▸ **ABOUT THIS TASK**: Return each line of the records below in which the string "expectation" turns up.

▸ **RECORDS TO PROCESS**:
*****

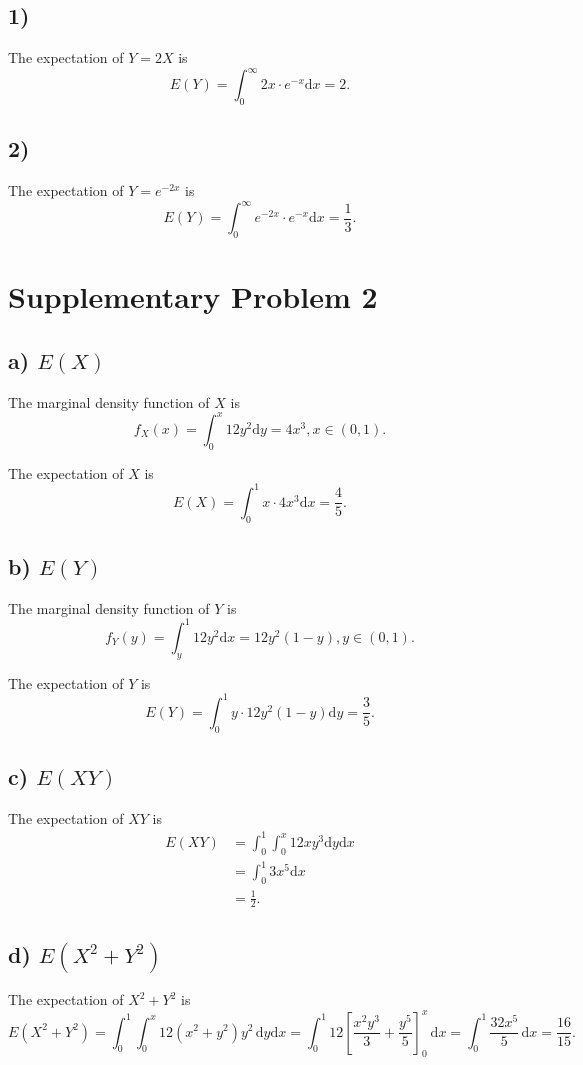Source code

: \documentclass[a4paper, UTF-8]{article}
\theoremstyle{plain}
\begin{document}
\subsection{1)} 

The expectation of $Y = 2X$ is 
$$
E(Y) = \int_{0}^\infty 2x \cdot e^{-x} \mathrm{d}x = 2.
$$

\subsection{2)} 

The expectation of $Y = e^{-2x}$ is
$$
E(Y) = \int_{0}^\infty e^{-2x} \cdot e^{-x} \mathrm{d}x = \frac{1}{3}.
$$

\section{Supplementary Problem 2}

\subsection{a) $E(X)$} 

The marginal density function of $X$ is
$$
f_X(x) = \int_{0}^x 12y^2 \mathrm{d}y = 4x^3, x \in (0, 1).
$$

The expectation of $X$ is
$$
E(X) = \int_{0}^1 x \cdot 4x^3 \mathrm{d}x = \frac{4}{5}.
$$

\subsection{b) $E(Y)$} 

The marginal density function of $Y$ is
$$
f_Y(y) = \int_{y}^1 12y^2 \mathrm{d}x = 12y^2(1-y), y \in (0, 1).
$$

The expectation of $Y$ is
$$
E(Y) = \int_{0}^1 y \cdot 12y^2(1-y) \mathrm{d}y = \frac{3}{5}.
$$

\subsection{c) $E(XY)$} 

The expectation of $XY$ is
\begin{align*}
E(XY) & = \int_{0}^1 \int_{0}^x 12x y^3 \mathrm{d}y \mathrm{d}x \\
      & = \int_{0}^1 3x^5 \mathrm{d}x \\
      & = \frac{1}{2}.
\end{align*}

\subsection{d) $E(X^2 + Y^2)$} 

The expectation of $X^2 + Y^2$ is
$$
E(X^2+Y^2) = \int_{0}^1 \int_{0}^x 12(x^2 + y^2) y^2 \, \mathrm{d}y \mathrm{d}x
           = \int_{0}^1 12\left[\frac{x^2 y^3}{3} + \frac{y^5}{5}\right]_{0}^x \, \mathrm{d}x
           = \int_{0}^1 \frac{32x^5}{5} \, \mathrm{d}x
           = \frac{16}{15}.
$$
\end{document}
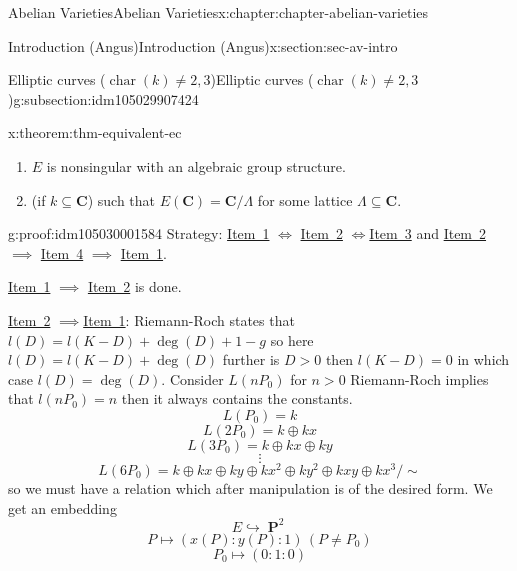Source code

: \documentclass[oneside,10pt,]{book}
\numberwithin{equation}{section}
\newcommand{\CC}{\mathbf{C}}
\DeclareMathOperator{\characteristic}{char}
\DeclareMathOperator{\PP}{\mathbf{P}}
\newcommand{\gt}{>}
\begin{document}
\begin{chapterptx}{Abelian Varieties}{}{Abelian Varieties}{}{}{x:chapter:chapter-abelian-varieties}
\begin{sectionptx}{Introduction (Angus)}{}{Introduction (Angus)}{}{}{x:section:sec-av-intro}
\begin{subsectionptx}{Elliptic curves (\(\characteristic(k) \ne 2,3\))}{}{Elliptic curves (\(\characteristic(k) \ne 2,3\))}{}{}{g:subsection:idm105029907424}
\begin{theorem}{}{}{x:theorem:thm-equivalent-ec}
\begin{enumerate}
\item\hypertarget{x:li:item-nonsing-gp}{}\(E\) is nonsingular with an algebraic group structure.%
\item\hypertarget{x:li:item-cmplx}{}(if \(k \subseteq \CC\)) such that \(E(\CC) = \CC/\Lambda\) for some lattice \(\Lambda \subseteq \CC\).%
\end{enumerate}
%
\end{theorem}
\begin{proofptx}{}{g:proof:idm105030001584}
Strategy: \hyperlink{x:li:item-cubic-eq}{Item~1} \(\iff\) \hyperlink{x:li:item-nonsing-pt}{Item~2} \(\iff\)\hyperlink{x:li:item-nonsing-gp}{Item~3} and \hyperlink{x:li:item-nonsing-pt}{Item~2} \(\implies\) \hyperlink{x:li:item-cmplx}{Item~4} \(\implies\) \hyperlink{x:li:item-cubic-eq}{Item~1}.%
\par
\hyperlink{x:li:item-cubic-eq}{Item~1} \(\implies\) \hyperlink{x:li:item-nonsing-pt}{Item~2} is done.%
\par
\hyperlink{x:li:item-nonsing-pt}{Item~2} \(\implies\)\hyperlink{x:li:item-cubic-eq}{Item~1}: Riemann-Roch states that \(l(D) = l(K-D) +  \deg(D) + 1 -g \) so here \(l(D) = l(K-D) + \deg (D)\) further is \(D\gt 0\) then \(l(K-D) = 0\) in which case \(l(D) = \deg(D)\). Consider \(L(nP_0)\) for \(n \gt 0\) Riemann-Roch implies that \(l(nP_0) = n\) then it always contains the constants.%
\begin{equation*}
L(P_0) = k
\end{equation*}
%
\begin{equation*}
L(2P_0) = k \oplus kx
\end{equation*}
%
\begin{equation*}
L(3P_0) = k \oplus kx \oplus ky
\end{equation*}
%
\begin{equation*}
\vdots
\end{equation*}
%
\begin{equation*}
L(6P_0) = k \oplus kx \oplus ky \oplus k x^2 \oplus ky^2 \oplus kxy \oplus kx^3/\sim
\end{equation*}
so we must have a relation which after manipulation is of the desired form. We get an embedding%
\begin{equation*}
E \hookrightarrow \PP^2
\end{equation*}
%
\begin{equation*}
P\mapsto (x(P):y(P): 1) \,(P\ne P_0)
\end{equation*}
%
\begin{equation*}
P_0 \mapsto (0:1 : 0)
\end{equation*}

\end{proofptx}
\end{subsectionptx}
\end{sectionptx}
\end{chapterptx}
\end{document}
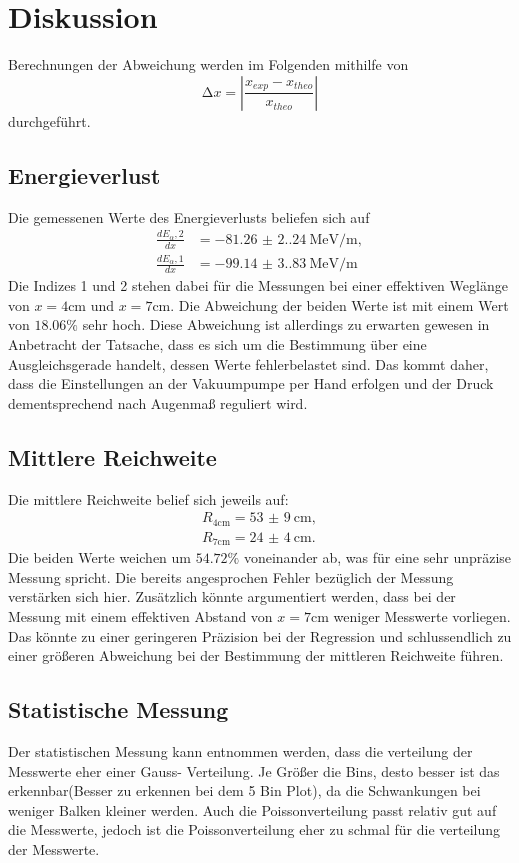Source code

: \section{Diskussion}
\label{sec:Diskussion}

Berechnungen der Abweichung werden im Folgenden mithilfe von 
\begin{equation*}
    \increment x = \left| \frac{x_{exp}-x_{theo}}{x_{theo}} \right|
\end{equation*}
durchgeführt.

\subsection{Energieverlust}
Die gemessenen Werte des Energieverlusts beliefen sich auf 
\begin{align*}
    \frac{dE_\alpha,2}{dx} &= \qty{-81.26(2.24)}{\mega\electronvolt\per\meter}, \\
    \frac{dE_\alpha,1}{dx} &= \qty{-99.14(3.83)}{\mega\electronvolt\per\meter}
\end{align*}
Die Indizes 1 und 2 stehen dabei für die Messungen bei einer effektiven 
Weglänge von $x = 4 \unit{\centi\meter}$ und $x = 7 \unit{\centi\meter}$.
Die Abweichung der beiden Werte ist mit einem Wert von $18.06 \%$ sehr hoch.
Diese Abweichung ist allerdings zu erwarten gewesen in Anbetracht der Tatsache, 
dass es sich um die Bestimmung über eine Ausgleichsgerade handelt, dessen Werte 
fehlerbelastet sind. Das kommt daher, dass die Einstellungen an der Vakuumpumpe 
per Hand erfolgen und der Druck dementsprechend nach Augenmaß reguliert wird.

\subsection{Mittlere Reichweite}
Die mittlere Reichweite belief sich jeweils auf:
\begin{align}
    R_\text{4cm} = \qty{53(9)}{\centi\meter}, \\
    R_\text{7cm} = \qty{24(4)}{\centi\meter}.
\end{align}
Die beiden Werte weichen um $54.72 \%$ voneinander ab, was für eine sehr 
unpräzise Messung spricht. Die bereits angesprochen Fehler bezüglich der Messung 
verstärken sich hier. Zusätzlich könnte argumentiert werden, dass bei der 
Messung mit einem effektiven Abstand von $x = 7 \unit{\centi\meter}$ weniger
Messwerte vorliegen. Das könnte zu einer geringeren Präzision bei der Regression 
und schlussendlich zu einer größeren Abweichung bei der Bestimmung der mittleren 
Reichweite führen.

\subsection{Statistische Messung}
Der statistischen Messung kann entnommen werden, dass die verteilung der Messwerte eher einer Gauss-
Verteilung. Je Größer die Bins, desto besser ist das erkennbar(Besser zu erkennen bei dem 5 Bin Plot), da die Schwankungen bei weniger Balken kleiner werden.
Auch die Poissonverteilung passt relativ gut auf die Messwerte, jedoch ist die Poissonverteilung eher zu schmal 
für die verteilung der Messwerte. 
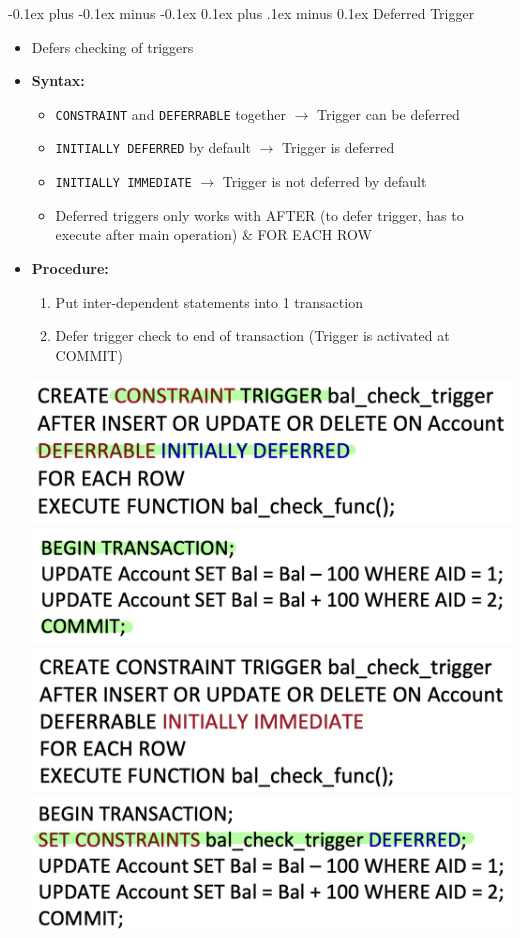 \documentclass[landscape]{article}
\makeatletter
\renewcommand{\subsection}{\@startsection{subsection}{2}{0mm}%
  {-0.1ex plus -0.1ex minus -0.1ex}%
  {0.1ex plus .1ex minus 0.1ex}%
{\normalfont\scriptsize\bfseries}}
\makeatother
\begin{document}
\begin{multicols*}{5}
    \subsection{Deferred Trigger}
    \begin{itemize}
      \item Defers checking of triggers
      \item \textbf{Syntax:}
      \begin{itemize}
        \item \verb|CONSTRAINT| and \verb|DEFERRABLE| together $\rightarrow$ Trigger can be deferred
        \item \verb|INITIALLY DEFERRED| by default $\rightarrow$ Trigger is deferred
        \item \verb|INITIALLY IMMEDIATE| $\rightarrow$ Trigger is not deferred by default
        \item Deferred triggers only works with AFTER (to defer trigger, has to execute after main operation) \& FOR EACH ROW
      \end{itemize}
      \item \textbf{Procedure:}
      \begin{enumerate}
        \item Put inter-dependent statements into 1 transaction
        \item Defer trigger check to end of transaction (Trigger is activated at COMMIT)
      \end{enumerate}
      \includegraphics[width=0.6\linewidth]{23_trigger_defer_1.png}
      \includegraphics[width=0.6\linewidth]{24_trigger_defer_2.png}
      \includegraphics[width=0.6\linewidth]{25_trigger_defer_3.png}
      \includegraphics[width=0.6\linewidth]{26_trigger_defer_4.png}
    \end{itemize}


\end{multicols*}
\end{document}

*****

▸ **REPLY**:
The expectation of $Y = 2X$ is 
The expectation of $Y = e^{-2x}$ is
The expectation of $X$ is
The expectation of $Y$ is
The expectation of $XY$ is
The expectation of $X^2 + Y^2$ is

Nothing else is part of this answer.